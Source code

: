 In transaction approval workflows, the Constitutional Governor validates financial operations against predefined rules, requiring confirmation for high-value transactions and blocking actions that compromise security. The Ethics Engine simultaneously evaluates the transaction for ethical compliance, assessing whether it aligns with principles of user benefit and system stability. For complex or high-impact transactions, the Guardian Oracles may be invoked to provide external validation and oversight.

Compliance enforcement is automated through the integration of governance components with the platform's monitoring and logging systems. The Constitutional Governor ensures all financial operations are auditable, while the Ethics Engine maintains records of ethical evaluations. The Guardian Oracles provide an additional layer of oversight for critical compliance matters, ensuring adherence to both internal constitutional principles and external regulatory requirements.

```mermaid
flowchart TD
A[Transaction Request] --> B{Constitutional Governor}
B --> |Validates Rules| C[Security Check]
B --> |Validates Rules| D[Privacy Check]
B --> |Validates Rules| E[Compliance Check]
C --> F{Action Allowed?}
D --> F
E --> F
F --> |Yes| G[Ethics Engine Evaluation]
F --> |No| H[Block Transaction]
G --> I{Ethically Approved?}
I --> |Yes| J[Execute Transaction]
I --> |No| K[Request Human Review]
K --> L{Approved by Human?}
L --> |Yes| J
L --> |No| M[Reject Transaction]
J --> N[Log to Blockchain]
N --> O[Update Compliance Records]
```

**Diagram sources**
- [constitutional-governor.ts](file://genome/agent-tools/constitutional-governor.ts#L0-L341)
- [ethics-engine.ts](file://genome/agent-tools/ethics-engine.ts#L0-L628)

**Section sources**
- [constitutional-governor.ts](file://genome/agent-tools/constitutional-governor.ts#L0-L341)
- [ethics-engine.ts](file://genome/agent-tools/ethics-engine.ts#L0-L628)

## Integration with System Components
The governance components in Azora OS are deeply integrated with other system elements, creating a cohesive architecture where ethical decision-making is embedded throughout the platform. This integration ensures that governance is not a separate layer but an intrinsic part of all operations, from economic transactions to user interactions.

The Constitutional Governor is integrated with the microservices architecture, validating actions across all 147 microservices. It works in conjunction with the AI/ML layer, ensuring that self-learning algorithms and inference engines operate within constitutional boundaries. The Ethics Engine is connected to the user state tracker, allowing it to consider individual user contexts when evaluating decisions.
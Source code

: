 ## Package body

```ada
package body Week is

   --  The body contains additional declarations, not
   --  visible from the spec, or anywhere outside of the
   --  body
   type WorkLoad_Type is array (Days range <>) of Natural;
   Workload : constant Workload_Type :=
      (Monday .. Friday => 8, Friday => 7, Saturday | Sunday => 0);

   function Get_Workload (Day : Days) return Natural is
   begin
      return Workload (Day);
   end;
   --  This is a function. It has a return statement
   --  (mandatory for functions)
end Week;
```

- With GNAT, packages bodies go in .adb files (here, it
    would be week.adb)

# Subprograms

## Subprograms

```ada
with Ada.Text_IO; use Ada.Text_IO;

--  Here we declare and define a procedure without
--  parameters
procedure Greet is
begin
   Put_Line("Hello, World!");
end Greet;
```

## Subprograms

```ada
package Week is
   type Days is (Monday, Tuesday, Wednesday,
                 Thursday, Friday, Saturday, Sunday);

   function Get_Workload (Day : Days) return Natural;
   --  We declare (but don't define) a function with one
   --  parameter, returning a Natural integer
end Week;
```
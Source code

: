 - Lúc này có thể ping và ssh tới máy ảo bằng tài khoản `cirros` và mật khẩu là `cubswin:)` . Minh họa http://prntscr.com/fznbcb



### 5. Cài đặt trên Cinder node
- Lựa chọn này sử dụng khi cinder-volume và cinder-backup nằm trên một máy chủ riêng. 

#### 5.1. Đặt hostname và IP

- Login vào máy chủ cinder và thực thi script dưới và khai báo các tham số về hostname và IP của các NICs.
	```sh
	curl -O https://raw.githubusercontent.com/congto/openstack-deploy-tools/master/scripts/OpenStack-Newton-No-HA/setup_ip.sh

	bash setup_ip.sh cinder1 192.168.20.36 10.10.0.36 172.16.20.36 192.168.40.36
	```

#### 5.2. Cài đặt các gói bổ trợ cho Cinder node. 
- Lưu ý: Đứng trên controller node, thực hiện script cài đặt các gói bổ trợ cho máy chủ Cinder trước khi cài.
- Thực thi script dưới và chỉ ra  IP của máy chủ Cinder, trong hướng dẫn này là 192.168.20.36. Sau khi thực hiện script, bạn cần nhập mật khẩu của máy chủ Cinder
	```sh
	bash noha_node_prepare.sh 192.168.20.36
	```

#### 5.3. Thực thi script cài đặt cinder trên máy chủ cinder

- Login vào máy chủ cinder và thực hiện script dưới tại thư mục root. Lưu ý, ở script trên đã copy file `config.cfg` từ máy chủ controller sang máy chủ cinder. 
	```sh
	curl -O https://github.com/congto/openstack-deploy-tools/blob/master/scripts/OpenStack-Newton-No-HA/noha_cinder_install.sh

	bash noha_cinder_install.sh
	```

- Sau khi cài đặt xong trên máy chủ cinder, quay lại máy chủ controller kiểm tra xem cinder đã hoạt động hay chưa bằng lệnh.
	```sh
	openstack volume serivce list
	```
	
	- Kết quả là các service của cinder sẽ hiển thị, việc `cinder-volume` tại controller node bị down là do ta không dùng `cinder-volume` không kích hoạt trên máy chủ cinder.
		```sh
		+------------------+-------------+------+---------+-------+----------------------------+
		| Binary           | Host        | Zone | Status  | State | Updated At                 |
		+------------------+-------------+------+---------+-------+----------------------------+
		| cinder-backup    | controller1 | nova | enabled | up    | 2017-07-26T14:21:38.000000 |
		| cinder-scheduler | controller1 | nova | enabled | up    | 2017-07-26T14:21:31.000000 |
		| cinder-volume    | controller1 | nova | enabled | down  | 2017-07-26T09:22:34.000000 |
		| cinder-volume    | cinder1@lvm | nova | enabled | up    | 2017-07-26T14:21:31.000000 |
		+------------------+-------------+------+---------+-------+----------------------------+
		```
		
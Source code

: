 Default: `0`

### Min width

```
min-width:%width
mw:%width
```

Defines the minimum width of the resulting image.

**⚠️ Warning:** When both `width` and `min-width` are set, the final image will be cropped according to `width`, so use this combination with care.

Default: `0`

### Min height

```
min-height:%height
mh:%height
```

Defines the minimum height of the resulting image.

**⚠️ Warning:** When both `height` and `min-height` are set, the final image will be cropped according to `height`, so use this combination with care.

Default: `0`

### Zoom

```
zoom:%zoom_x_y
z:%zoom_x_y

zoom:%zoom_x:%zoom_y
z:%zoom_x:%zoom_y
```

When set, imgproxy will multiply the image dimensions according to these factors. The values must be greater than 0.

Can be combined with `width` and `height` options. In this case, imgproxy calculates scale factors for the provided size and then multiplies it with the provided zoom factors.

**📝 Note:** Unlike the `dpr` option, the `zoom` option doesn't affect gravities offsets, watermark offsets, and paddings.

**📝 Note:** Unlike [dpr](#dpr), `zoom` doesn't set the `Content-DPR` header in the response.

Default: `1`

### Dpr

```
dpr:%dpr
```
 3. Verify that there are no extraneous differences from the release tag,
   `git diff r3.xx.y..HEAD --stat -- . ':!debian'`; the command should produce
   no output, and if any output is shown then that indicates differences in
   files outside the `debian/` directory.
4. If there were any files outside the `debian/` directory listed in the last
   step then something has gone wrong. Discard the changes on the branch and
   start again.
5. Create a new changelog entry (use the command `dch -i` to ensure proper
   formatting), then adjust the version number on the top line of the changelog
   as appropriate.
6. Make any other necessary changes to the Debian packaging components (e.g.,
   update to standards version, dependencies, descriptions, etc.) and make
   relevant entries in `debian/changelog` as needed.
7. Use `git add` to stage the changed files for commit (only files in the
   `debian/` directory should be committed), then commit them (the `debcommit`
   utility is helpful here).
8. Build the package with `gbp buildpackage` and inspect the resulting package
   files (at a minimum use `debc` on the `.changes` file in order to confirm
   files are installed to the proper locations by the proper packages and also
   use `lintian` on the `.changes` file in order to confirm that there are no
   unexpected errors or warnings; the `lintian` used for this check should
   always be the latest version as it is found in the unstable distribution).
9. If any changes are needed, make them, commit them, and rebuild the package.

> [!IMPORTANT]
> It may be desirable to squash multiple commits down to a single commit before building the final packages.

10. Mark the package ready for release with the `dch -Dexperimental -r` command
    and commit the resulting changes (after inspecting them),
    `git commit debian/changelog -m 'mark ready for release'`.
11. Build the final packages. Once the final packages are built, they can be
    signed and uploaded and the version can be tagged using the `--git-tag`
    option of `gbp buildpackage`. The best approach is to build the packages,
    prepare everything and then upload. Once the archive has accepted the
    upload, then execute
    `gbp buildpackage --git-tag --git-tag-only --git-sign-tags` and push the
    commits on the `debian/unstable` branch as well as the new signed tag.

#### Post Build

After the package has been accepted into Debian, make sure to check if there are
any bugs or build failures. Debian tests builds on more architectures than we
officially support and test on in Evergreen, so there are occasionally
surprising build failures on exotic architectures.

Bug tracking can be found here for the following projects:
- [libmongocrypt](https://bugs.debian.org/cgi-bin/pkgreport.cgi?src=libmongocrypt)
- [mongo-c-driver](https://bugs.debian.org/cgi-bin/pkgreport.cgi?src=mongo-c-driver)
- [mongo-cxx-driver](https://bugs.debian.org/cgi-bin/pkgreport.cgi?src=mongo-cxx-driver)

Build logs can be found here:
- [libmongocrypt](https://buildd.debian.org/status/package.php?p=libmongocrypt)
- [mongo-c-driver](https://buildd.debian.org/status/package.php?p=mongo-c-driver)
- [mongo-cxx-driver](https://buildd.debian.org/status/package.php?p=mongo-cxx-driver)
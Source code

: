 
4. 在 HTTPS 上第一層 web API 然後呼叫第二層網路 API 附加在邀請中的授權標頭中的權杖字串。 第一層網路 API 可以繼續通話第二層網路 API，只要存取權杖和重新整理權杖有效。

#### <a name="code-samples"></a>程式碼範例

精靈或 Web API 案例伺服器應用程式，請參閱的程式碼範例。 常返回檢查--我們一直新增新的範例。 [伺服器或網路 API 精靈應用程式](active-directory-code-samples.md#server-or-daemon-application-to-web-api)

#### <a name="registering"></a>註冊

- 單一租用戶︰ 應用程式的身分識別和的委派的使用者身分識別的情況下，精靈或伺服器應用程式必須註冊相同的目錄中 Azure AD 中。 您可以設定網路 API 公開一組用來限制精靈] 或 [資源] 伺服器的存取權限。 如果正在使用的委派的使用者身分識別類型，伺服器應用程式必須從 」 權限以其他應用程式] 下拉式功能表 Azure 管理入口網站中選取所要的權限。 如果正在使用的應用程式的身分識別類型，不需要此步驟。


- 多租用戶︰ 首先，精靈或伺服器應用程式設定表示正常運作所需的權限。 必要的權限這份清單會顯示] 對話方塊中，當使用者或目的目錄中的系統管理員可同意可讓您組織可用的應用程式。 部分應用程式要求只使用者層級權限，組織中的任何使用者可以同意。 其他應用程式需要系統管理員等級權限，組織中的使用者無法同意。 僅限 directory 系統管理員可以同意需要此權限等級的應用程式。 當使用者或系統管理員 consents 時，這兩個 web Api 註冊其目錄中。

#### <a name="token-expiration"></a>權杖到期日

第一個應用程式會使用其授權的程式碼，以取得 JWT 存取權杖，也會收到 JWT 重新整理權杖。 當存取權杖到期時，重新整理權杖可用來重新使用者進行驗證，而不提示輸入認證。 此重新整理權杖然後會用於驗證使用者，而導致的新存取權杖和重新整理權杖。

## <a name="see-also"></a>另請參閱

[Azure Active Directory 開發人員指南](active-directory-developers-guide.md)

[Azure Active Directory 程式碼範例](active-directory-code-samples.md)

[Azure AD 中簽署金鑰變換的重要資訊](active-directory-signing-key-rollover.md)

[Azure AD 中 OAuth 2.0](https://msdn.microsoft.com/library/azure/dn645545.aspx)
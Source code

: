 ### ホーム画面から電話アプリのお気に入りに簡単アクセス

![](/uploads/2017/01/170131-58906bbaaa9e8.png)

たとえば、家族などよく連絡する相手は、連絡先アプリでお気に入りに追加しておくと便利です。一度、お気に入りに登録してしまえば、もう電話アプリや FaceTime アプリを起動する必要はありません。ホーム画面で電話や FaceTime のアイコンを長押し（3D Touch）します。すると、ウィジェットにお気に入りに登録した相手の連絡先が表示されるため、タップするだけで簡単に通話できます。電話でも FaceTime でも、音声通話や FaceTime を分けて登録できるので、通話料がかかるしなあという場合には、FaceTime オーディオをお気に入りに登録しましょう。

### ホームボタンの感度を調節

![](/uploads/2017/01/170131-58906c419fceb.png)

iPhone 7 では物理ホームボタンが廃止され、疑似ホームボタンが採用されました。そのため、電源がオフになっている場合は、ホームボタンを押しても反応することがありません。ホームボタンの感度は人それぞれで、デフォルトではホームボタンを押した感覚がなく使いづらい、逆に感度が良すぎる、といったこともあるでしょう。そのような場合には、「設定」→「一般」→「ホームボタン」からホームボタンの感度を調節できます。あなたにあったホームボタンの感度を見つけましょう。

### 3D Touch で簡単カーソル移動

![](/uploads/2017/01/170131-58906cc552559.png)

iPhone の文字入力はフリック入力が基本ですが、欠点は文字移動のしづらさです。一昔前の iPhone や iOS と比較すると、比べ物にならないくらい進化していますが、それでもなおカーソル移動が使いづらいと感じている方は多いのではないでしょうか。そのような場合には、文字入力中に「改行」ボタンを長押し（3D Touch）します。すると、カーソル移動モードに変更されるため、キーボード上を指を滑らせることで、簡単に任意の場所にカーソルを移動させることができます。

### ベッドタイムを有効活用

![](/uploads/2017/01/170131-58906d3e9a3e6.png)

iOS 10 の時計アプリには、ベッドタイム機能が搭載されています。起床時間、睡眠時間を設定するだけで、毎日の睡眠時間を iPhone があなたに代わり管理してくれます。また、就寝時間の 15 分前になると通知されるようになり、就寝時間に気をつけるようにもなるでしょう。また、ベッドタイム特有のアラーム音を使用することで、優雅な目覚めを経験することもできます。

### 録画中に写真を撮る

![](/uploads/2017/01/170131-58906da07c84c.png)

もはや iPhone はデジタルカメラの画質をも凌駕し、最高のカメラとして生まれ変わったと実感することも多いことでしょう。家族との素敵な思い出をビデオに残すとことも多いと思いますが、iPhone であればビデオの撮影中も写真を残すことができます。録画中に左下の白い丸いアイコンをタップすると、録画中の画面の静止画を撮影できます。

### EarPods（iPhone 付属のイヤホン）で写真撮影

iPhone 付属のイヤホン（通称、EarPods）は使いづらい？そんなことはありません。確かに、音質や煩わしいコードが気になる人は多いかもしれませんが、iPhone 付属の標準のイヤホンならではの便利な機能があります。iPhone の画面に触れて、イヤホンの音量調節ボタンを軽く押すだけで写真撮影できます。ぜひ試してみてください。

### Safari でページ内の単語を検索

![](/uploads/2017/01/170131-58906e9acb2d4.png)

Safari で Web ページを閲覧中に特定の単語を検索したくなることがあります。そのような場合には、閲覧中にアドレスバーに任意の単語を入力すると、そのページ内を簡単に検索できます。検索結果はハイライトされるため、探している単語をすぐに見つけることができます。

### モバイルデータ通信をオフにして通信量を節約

* * *

Work request = All lines of the listing holding the string "bugs" must be returned, copied as they stand.

Expected answer =
any bugs or build failures. Debian tests builds on more architectures than we
- [libmongocrypt](https://bugs.debian.org/cgi-bin/pkgreport.cgi?src=libmongocrypt)
- [mongo-c-driver](https://bugs.debian.org/cgi-bin/pkgreport.cgi?src=mongo-c-driver)
- [mongo-cxx-driver](https://bugs.debian.org/cgi-bin/pkgreport.cgi?src=mongo-cxx-driver)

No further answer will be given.